TASK DESCRIPTION: Scan the records that follow, and whenever a line has the word "Karno", copy it.
───── ENTRIES SHOWN
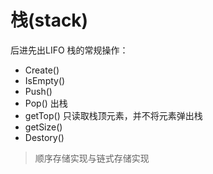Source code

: # 栈(stack)
后进先出LIFO
栈的常规操作：
* Create()
* IsEmpty()
* Push()
* Pop() 出栈
* getTop() 只读取栈顶元素，并不将元素弹出栈
* getSize()
* Destory()

>顺序存储实现与链式存储实现
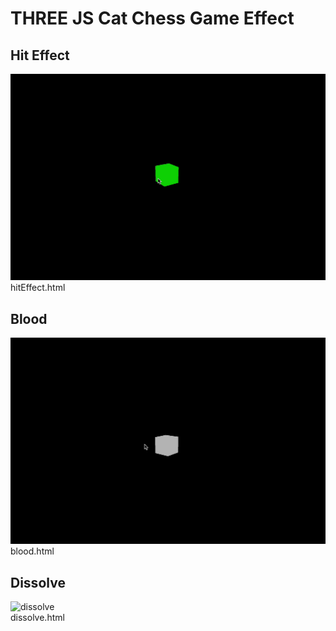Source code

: # THREE JS Cat Chess Game Effect

## Hit Effect
![hitEffect](screenShot/hitEffect.gif) </br>
hitEffect.html </br>

## Blood
![blood](screenShot/blood.gif) </br>
blood.html </br>

## Dissolve
![dissolve](screenShot/dissolve.gif) </br>
dissolve.html </br>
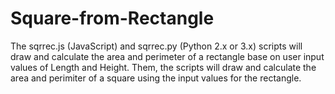 # Square-from-Rectangle

The sqrrec.js (JavaScript) and sqrrec.py (Python 2.x or 3.x) scripts will draw and calculate the area and perimeter of a rectangle base on user input values of Length and Height.  Them, the scripts will draw and calculate the area and perimiter of a square using the input values for the rectangle.
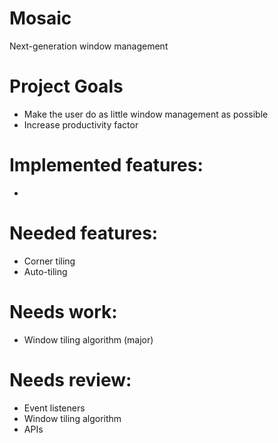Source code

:# Mosaic
Next-generation window management

# Project Goals
- Make the user do as little window management as possible
- Increase productivity factor

# Implemented features:
- 

# Needed features:
- Corner tiling
- Auto-tiling

# Needs work:
- Window tiling algorithm (major)

# Needs review:
- Event listeners
- Window tiling algorithm
- APIs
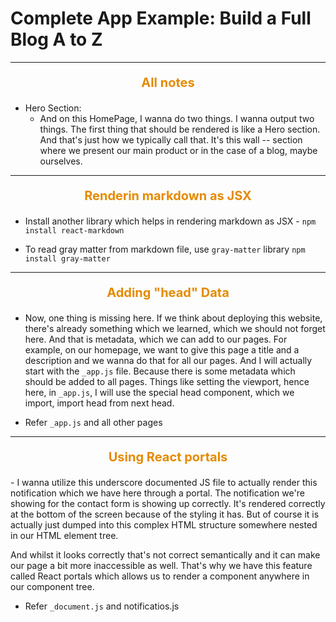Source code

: # Complete App Example: Build a Full Blog A to Z

---

<p style="text-align: center; font-size: 20px; font-weight: bold; color: #e68a00"> All notes </p>

- Hero Section:
  - And on this HomePage, I wanna do two things. I wanna output two things. The first thing that should be rendered
    is like a Hero section. And that's just how we typically call that. It's this wall -- section where we present our main product or in the case of a blog, maybe ourselves.

---

<p style="text-align: center; font-size: 20px; font-weight: bold; color: #e68a00"> Renderin markdown as JSX </p>

- Install another library which helps in rendering markdown as JSX - `npm install react-markdown`

- To read gray matter from markdown file, use `gray-matter` library
  `npm install gray-matter`

---

<p style="text-align: center; font-size: 20px; font-weight: bold; color: #e68a00"> Adding "head" Data </p>

- Now, one thing is missing here. If we think about deploying this website, there's already something which we learned,
  which we should not forget here. And that is metadata, which we can add to our pages. For example, on our homepage,
  we want to give this page a title and a description and we wanna do that for all our pages. And I will actually start
  with the `_app.js` file. Because there is some metadata which should be added to all pages. Things like setting the
  viewport, hence here, in `_app.js`, I will use the special head component, which we import, import head from next head.

- Refer `_app.js` and all other pages

---

<p style="text-align: center; font-size: 20px; font-weight: bold; color: #e68a00"> Using React portals </p>
- I wanna utilize this underscore documented JS file to actually render this notification which we have here through a 
  portal. The notification we're showing for the contact form is showing up correctly. It's rendered correctly at the 
  bottom of the screen because of the styling it has. But of course it is actually just dumped into this complex HTML 
  structure somewhere nested in our HTML element tree. 
  
  And whilst it looks correctly that's not correct semantically and it can make our page a bit more inaccessible as well.
  That's why we have this feature called React portals which allows us to render a component anywhere in our component 
  tree.

- Refer `_document.js` and notificatios.js
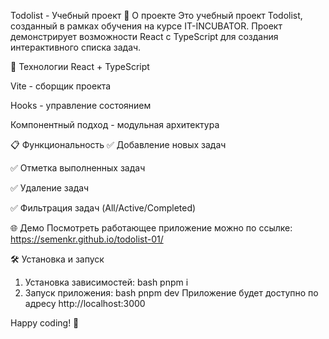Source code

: Todolist - Учебный проект
📝 О проекте
Это учебный проект Todolist, созданный в рамках обучения на курсе IT-INCUBATOR. Проект демонстрирует возможности React с TypeScript для создания интерактивного списка задач.

🚀 Технологии
React + TypeScript

Vite - сборщик проекта

Hooks - управление состоянием

Компонентный подход - модульная архитектура

📋 Функциональность
✅ Добавление новых задач

✅ Отметка выполненных задач

✅ Удаление задач

✅ Фильтрация задач (All/Active/Completed)

🌐 Демо
Посмотреть работающее приложение можно по ссылке:
https://semenkr.github.io/todolist-01/

🛠 Установка и запуск
1. Установка зависимостей:
bash
pnpm i
2. Запуск приложения:
bash
pnpm dev
Приложение будет доступно по адресу http://localhost:3000

Happy coding! 🚀
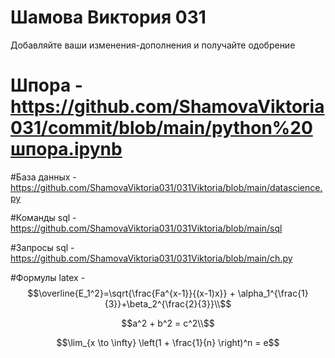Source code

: # Шамова Виктория 031
Добавляйте ваши изменения-дополнения и получайте одобрение

# Шпора - https://github.com/ShamovaViktoria031/commit/blob/main/python%20шпора.ipynb

#База данных - https://github.com/ShamovaViktoria031/031Viktoria/blob/main/datascience.py

#Команды sql - https://github.com/ShamovaViktoria031/031Viktoria/blob/main/sql

#Запросы sql - https://github.com/ShamovaViktoria031/031Viktoria/blob/main/ch.py

#Формулы latex  - $$\overline{E_1^2}=\sqrt{\frac{Fa^{x-1}}{(x-1)x}} + \alpha_1^{\frac{1}{3}}+\beta_2^{\frac{2}{3}}\\$$ 

$$a^2 + b^2 = c^2\\$$

$$\lim_{x \to \infty} \left(1 + \frac{1}{n} \right)^n = e$$

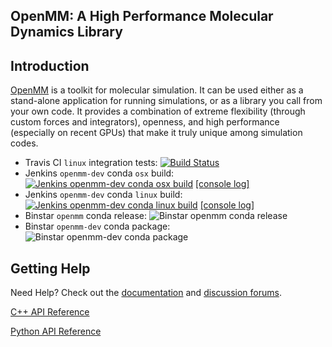 ## OpenMM: A High Performance Molecular Dynamics Library

Introduction
------------

[OpenMM](https://simtk.org/home/openmm) is a toolkit for molecular simulation. It can be used either as a stand-alone application for running simulations, or as a library you call from your own code. It
provides a combination of extreme flexibility (through custom forces and integrators), openness, and high performance (especially on recent GPUs) that make it truly unique among simulation codes.  

* Travis CI `linux` integration tests: [![Build Status](https://travis-ci.org/pandegroup/openmm.png?branch=master)](https://travis-ci.org/pandegroup/openmm)
* Jenkins `openmm-dev` conda `osx` build: [![Jenkins `openmm-dev` conda `osx` build](https://jenkins.choderalab.org/job/conda-openmm-dev-osx-2/badge/icon)](https://jenkins.choderalab.org/job/conda-openmm-dev-osx-2/) [[console log]](https://jenkins.choderalab.org/job/conda-openmm-dev-osx-2/lastBuild/consoleFull)
* Jenkins `openmm-dev` conda `linux` build: [![Jenkins `openmm-dev` conda `linux` build](https://jenkins.choderalab.org/job/conda-openmm-dev-linux-vagrant-2/badge/icon)](https://jenkins.choderalab.org/job/conda-openmm-dev-linux-vagrant-2/) [[console log]](https://jenkins.choderalab.org/job/conda-openmm-dev-linux-vagrant-2/lastBuild/consoleFull)
* Binstar `openmm` conda release: ![Binstar `openmm` conda release](https://binstar.org/omnia/openmm/badges/version.svg)
* Binstar `openmm-dev` conda package: ![Binstar `openmm-dev` conda package](https://binstar.org/omnia/openmm-dev/badges/version.svg)

Getting Help
------------

Need Help? Check out the [documentation](https://simtk.org/docman/?group_id=161) and [discussion forums](https://simtk.org/forums/viewforum.php?f=161).

[C++ API Reference](https://simtk.org/api_docs/openmm/api6_0/c++/)

[Python API Reference](https://simtk.org/api_docs/openmm/api6_0/python/)
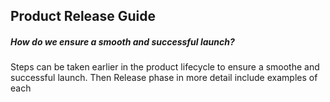 ## Product Release Guide 
##### How do we ensure a smooth and successful launch?


Steps can be taken earlier in the product lifecycle to ensure a smoothe and successful launch.
Then Release phase in more detail
include examples of each

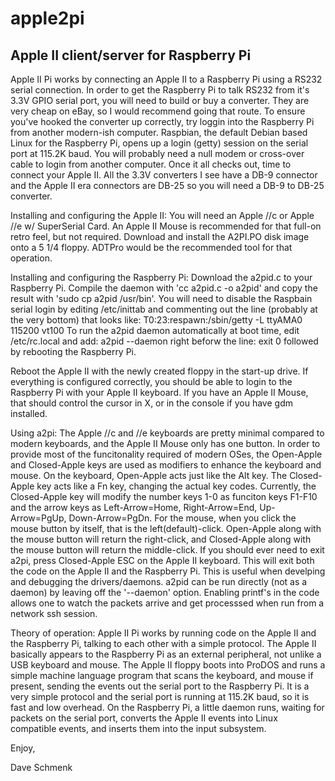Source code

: apple2pi
========

Apple II client/server for Raspberry Pi
---------------------------------------

Apple II Pi works by connecting an Apple II to a Raspberry Pi using a RS232 serial connection.  In order to get the Raspberry Pi to talk RS232 from it's 3.3V GPIO serial port, you will need to build or buy a converter.  They are very cheap on eBay, so I would recommend going that route.  To ensure you've hooked the converter up correctly, try loggin into the Raspberry Pi from another modern-ish computer.  Raspbian, the default Debian based Linux for the Raspberry Pi, opens up a login (getty) session on the serial port at 115.2K baud.  You will probably need a null modem or cross-over cable to login from another computer.  Once it all checks out, time to connect your Apple II.  All the 3.3V converters I see have a DB-9 connector and the Apple II era connectors are DB-25 so you will need a DB-9 to DB-25 converter.

Installing and configuring the Apple II:  You will need an Apple //c or Apple //e w/ SuperSerial Card.  An Apple II Mouse is recommended for that full-on retro feel, but not required.  Download and install the A2PI.PO disk image onto a 5 1/4 floppy.  ADTPro would be the recommended tool for that operation.

Installing and configuring the Raspberry Pi:  Download the a2pid.c to your Raspberry Pi.  Compile the daemon with 'cc a2pid.c -o a2pid' and copy the result with 'sudo cp a2pid /usr/bin'.  You will need to disable the Raspbain serial login by editing /etc/inittab and commenting out the line (probably at the very bottom) that looks like:
T0:23:respawn:/sbin/getty -L ttyAMA0 115200 vt100
To run the a2pid daemon automatically at boot time, edit /etc/rc.local and add:
a2pid --daemon
right beforw the line:
exit 0
followed by rebooting the Raspberry Pi.

Reboot the Apple II with the newly created floppy in the start-up drive.  If everything is configured correctly, you should be able to login to the Raspberry Pi with your Apple II keyboard.  If you have an Apple II Mouse, that should control the cursor in X, or in the console if you have gdm installed.

Using a2pi: The Apple //c and //e keyboards are pretty minimal compared to modern keyboards, and the Apple II Mouse only has one button.  In order to provide most of the funcitonality required of modern OSes, the Open-Apple and Closed-Apple keys are used as modifiers to enhance the keyboard and mouse.  On the keyboard, Open-Apple acts just like the Alt key.  The Closed-Apple key acts like a Fn key, changing the actual key codes.  Currently, the Closed-Apple key will modify the number keys 1-0 as funciton keys F1-F10 and the arrow keys as Left-Arrow=Home, Right-Arrow=End, Up-Arrow=PgUp, Down-Arrow=PgDn.  For the mouse, when you click the mouse button by itself, that is the left(default)-click.  Open-Apple along with the mouse button will return the right-click, and Closed-Apple along with the mouse button will return the middle-click.  If you should ever need to exit a2pi, press Closed-Apple ESC on the Apple II keyboard.  This will exit both the code on the Apple II and the Raspberry Pi.  This is useful when develping and debugging the drivers/daemons.  a2pid can be run directly (not as a daemon) by leaving off the '--daemon' option.  Enabling printf's in the code allows one to watch the packets arrive and get processsed when run from a network ssh session.

Theory of operation:  Apple II Pi works by running code on the Apple II and the Raspberry Pi, talking to each other with a simple protocol.  The Apple II basically appears to the Raspberry Pi as an external peripheral, not unlike a USB keyboard and mouse.  The Apple II floppy boots into ProDOS and runs a simple machine language program that scans the keyboard, and mouse if present, sending the events out the serial port to the Raspberry Pi.  It is a very simple protocol and the serial port is running at 115.2K baud, so it is fast and low overhead.  On the Raspberry Pi, a little daemon runs, waiting for packets on the serial port, converts the Apple II events into Linux compatible events, and inserts them into the input subsystem.

Enjoy,

Dave Schmenk
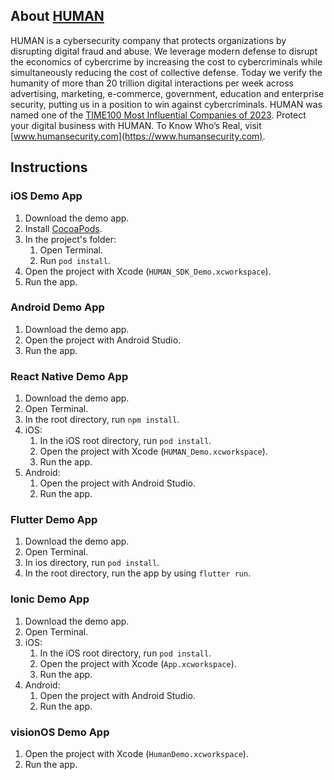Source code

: ## About [HUMAN](https://www.humansecurity.com/) 

HUMAN is a cybersecurity company that protects organizations by disrupting digital fraud and abuse. We leverage modern defense to disrupt the economics of cybercrime by increasing the cost to cybercriminals while simultaneously reducing the cost of collective defense. Today we verify the humanity of more than 20 trillion digital interactions per week across advertising, marketing, e-commerce, government, education and enterprise security, putting us in a position to win against cybercriminals. HUMAN was named one of the [TIME100 Most Influential Companies of 2023](https://time.com/collection/time100-companies-2023/6285152/human-security/). Protect your digital business with HUMAN. To Know Who’s Real, visit [www.humansecurity.com](https://www.humansecurity.com).

## Instructions
### iOS Demo App
1. Download the demo app.
2. Install [CocoaPods](https://cocoapods.org/).
3. In the project's folder:
    1. Open Terminal.
    2. Run `pod install`.
4. Open the project with Xcode (`HUMAN_SDK_Demo.xcworkspace`).
5. Run the app.


### Android Demo App
1. Download the demo app.
2. Open the project with Android Studio.
3. Run the app.


### React Native Demo App
1. Download the demo app.
2. Open Terminal.
3. In the root directory, run `npm install`.
4. iOS:
    1. In the iOS root directory, run `pod install`.
    2. Open the project with Xcode (`HUMAN_Demo.xcworkspace`).
    3. Run the app.
5. Android:
    1. Open the project with Android Studio.
    2. Run the app.


### Flutter Demo App
1. Download the demo app.
2. Open Terminal.
3. In ios directory, run `pod install`.
4. In the root directory, run the app by using `flutter run`.


### Ionic Demo App
1. Download the demo app.
2. Open Terminal.
3. iOS:
    1. In the iOS root directory, run `pod install`.
    2. Open the project with Xcode (`App.xcworkspace`).
    3. Run the app.
4. Android:
    1. Open the project with Android Studio.
    2. Run the app.


### visionOS Demo App
1. Open the project with Xcode (`HumanDemo.xcworkspace`).
2. Run the app.
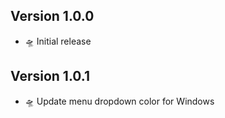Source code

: ## Version 1.0.0

- 🛸 Initial release

## Version 1.0.1

- 🛸 Update menu dropdown color for Windows
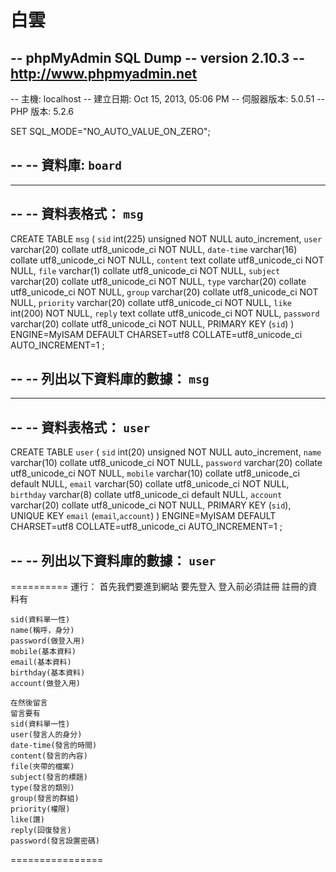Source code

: 白雲
==================
-- phpMyAdmin SQL Dump
-- version 2.10.3
-- http://www.phpmyadmin.net
-- 
-- 主機: localhost
-- 建立日期: Oct 15, 2013, 05:06 PM
-- 伺服器版本: 5.0.51
-- PHP 版本: 5.2.6

SET SQL_MODE="NO_AUTO_VALUE_ON_ZERO";

-- 
-- 資料庫: `board`
-- 

-- --------------------------------------------------------

-- 
-- 資料表格式： `msg`
-- 

CREATE TABLE `msg` (
  `sid` int(225) unsigned NOT NULL auto_increment,
  `user` varchar(20) collate utf8_unicode_ci NOT NULL,
  `date-time` varchar(16) collate utf8_unicode_ci NOT NULL,
  `content` text collate utf8_unicode_ci NOT NULL,
  `file` varchar(1) collate utf8_unicode_ci NOT NULL,
  `subject` varchar(20) collate utf8_unicode_ci NOT NULL,
  `type` varchar(20) collate utf8_unicode_ci NOT NULL,
  `group` varchar(20) collate utf8_unicode_ci NOT NULL,
  `priority` varchar(20) collate utf8_unicode_ci NOT NULL,
  `like` int(200) NOT NULL,
  `reply` text collate utf8_unicode_ci NOT NULL,
  `password` varchar(20) collate utf8_unicode_ci NOT NULL,
  PRIMARY KEY  (`sid`)
) ENGINE=MyISAM DEFAULT CHARSET=utf8 COLLATE=utf8_unicode_ci AUTO_INCREMENT=1 ;

-- 
-- 列出以下資料庫的數據： `msg`
-- 


-- --------------------------------------------------------

-- 
-- 資料表格式： `user`
-- 

CREATE TABLE `user` (
  `sid` int(20) unsigned NOT NULL auto_increment,
  `name` varchar(10) collate utf8_unicode_ci NOT NULL,
  `password` varchar(20) collate utf8_unicode_ci NOT NULL,
  `mobile` varchar(10) collate utf8_unicode_ci default NULL,
  `email` varchar(50) collate utf8_unicode_ci NOT NULL,
  `birthday` varchar(8) collate utf8_unicode_ci default NULL,
  `account` varchar(20) collate utf8_unicode_ci NOT NULL,
  PRIMARY KEY  (`sid`),
  UNIQUE KEY `email` (`email`,`account`)
) ENGINE=MyISAM DEFAULT CHARSET=utf8 COLLATE=utf8_unicode_ci AUTO_INCREMENT=1 ;

-- 
-- 列出以下資料庫的數據： `user`
-- 
==========
運行：
	首先我們要進到網站
	要先登入
	登入前必須註冊
	註冊的資料有
	
	sid(資料單一性)
	name(稱呼，身分)
	password(做登入用)
	mobile(基本資料)
	email(基本資料)
	birthday(基本資料)
	account(做登入用)
	
	在然後留言
	留言要有
	sid(資料單一性)
    user(發言人的身分)
    date-time(發言的時間)
    content(發言的內容)
    file(夾帶的檔案)
    subject(發言的標題)
    type(發言的類別)
    group(發言的群組)
    priority(權限)
    like(讚)
    reply(回復發言)
    password(發言設置密碼)
================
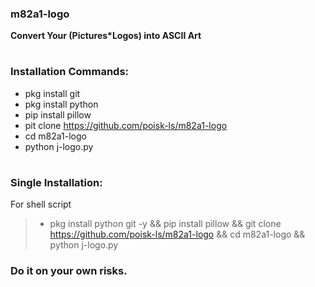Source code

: ### m82a1-logo
**Convert Your (Pictures*Logos) into ASCII Art**
#
### Installation Commands:

- pkg install git
- pkg install python
- pip install pillow
- pit clone https://github.com/poisk-ls/m82a1-logo
- cd m82a1-logo
- python j-logo.py
#
### Single Installation:
For shell script
> - pkg install python git -y && pip install pillow && git clone https://github.com/poisk-ls/m82a1-logo && cd m82a1-logo && python j-logo.py


### Do it on your own risks.
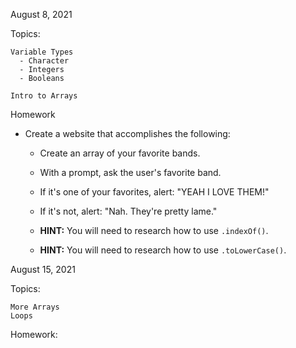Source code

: August 8, 2021

  Topics: 

    Variable Types
      - Character
      - Integers
      - Booleans

    Intro to Arrays

Homework

* Create a website that accomplishes the following:

  * Create an array of your favorite bands.

  * With a prompt, ask the user's favorite band.

  * If it's one of your favorites, alert: "YEAH I LOVE THEM!"

  * If it's not, alert: "Nah. They're pretty lame."

  * **HINT:**  You will need to research how to use `.indexOf()`.

  * **HINT:** You will need to research how to use `.toLowerCase()`.

August 15, 2021

  Topics: 

    More Arrays
    Loops

  Homework: 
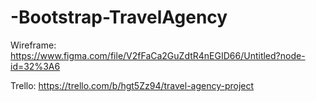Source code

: # -Bootstrap-TravelAgency

Wireframe: https://www.figma.com/file/V2fFaCa2GuZdtR4nEGID66/Untitled?node-id=32%3A6

Trello: https://trello.com/b/hgt5Zz94/travel-agency-project

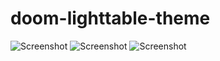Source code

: # doom-lighttable-theme

![Screenshot](Screenshot1)
![Screenshot](Screenshot2)
![Screenshot](Screenshot3)
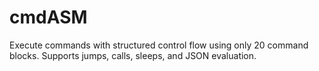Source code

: # cmdASM
Execute commands with structured control flow using only 20 command blocks. Supports jumps, calls, sleeps, and JSON evaluation.
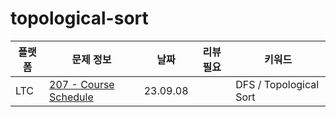 # topological-sort
| 플랫폼 | 문제 정보 | 날짜       | 리뷰 필요 | 키워드                     |
|------|-----|----------|-------|-------------------------|
| LTC | [207 - Course Schedule](https://leetcode.com/problems/course-schedule/) | 23.09.08 | | DFS / Topological Sort  |
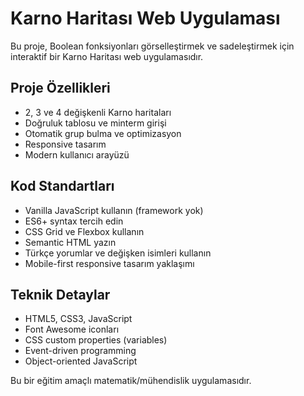 <!-- Use this file to provide workspace-specific custom instructions to Copilot. For more details, visit https://code.visualstudio.com/docs/copilot/copilot-customization#_use-a-githubcopilotinstructionsmd-file -->

# Karno Haritası Web Uygulaması

Bu proje, Boolean fonksiyonları görselleştirmek ve sadeleştirmek için interaktif bir Karno Haritası web uygulamasıdır.

## Proje Özellikleri

- 2, 3 ve 4 değişkenli Karno haritaları
- Doğruluk tablosu ve minterm girişi
- Otomatik grup bulma ve optimizasyon
- Responsive tasarım
- Modern kullanıcı arayüzü

## Kod Standartları

- Vanilla JavaScript kullanın (framework yok)
- ES6+ syntax tercih edin
- CSS Grid ve Flexbox kullanın
- Semantic HTML yazın
- Türkçe yorumlar ve değişken isimleri kullanın
- Mobile-first responsive tasarım yaklaşımı

## Teknik Detaylar

- HTML5, CSS3, JavaScript
- Font Awesome iconları
- CSS custom properties (variables)
- Event-driven programming
- Object-oriented JavaScript

Bu bir eğitim amaçlı matematik/mühendislik uygulamasıdır.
──────────
SOLUTION TO THIS PROBLEM:
# Karno Haritası Web Uygulaması
Bu proje, Boolean fonksiyonları görselleştirmek ve sadeleştirmek için interaktif bir Karno Haritası web uygulamasıdır.
- 2, 3 ve 4 değişkenli Karno haritaları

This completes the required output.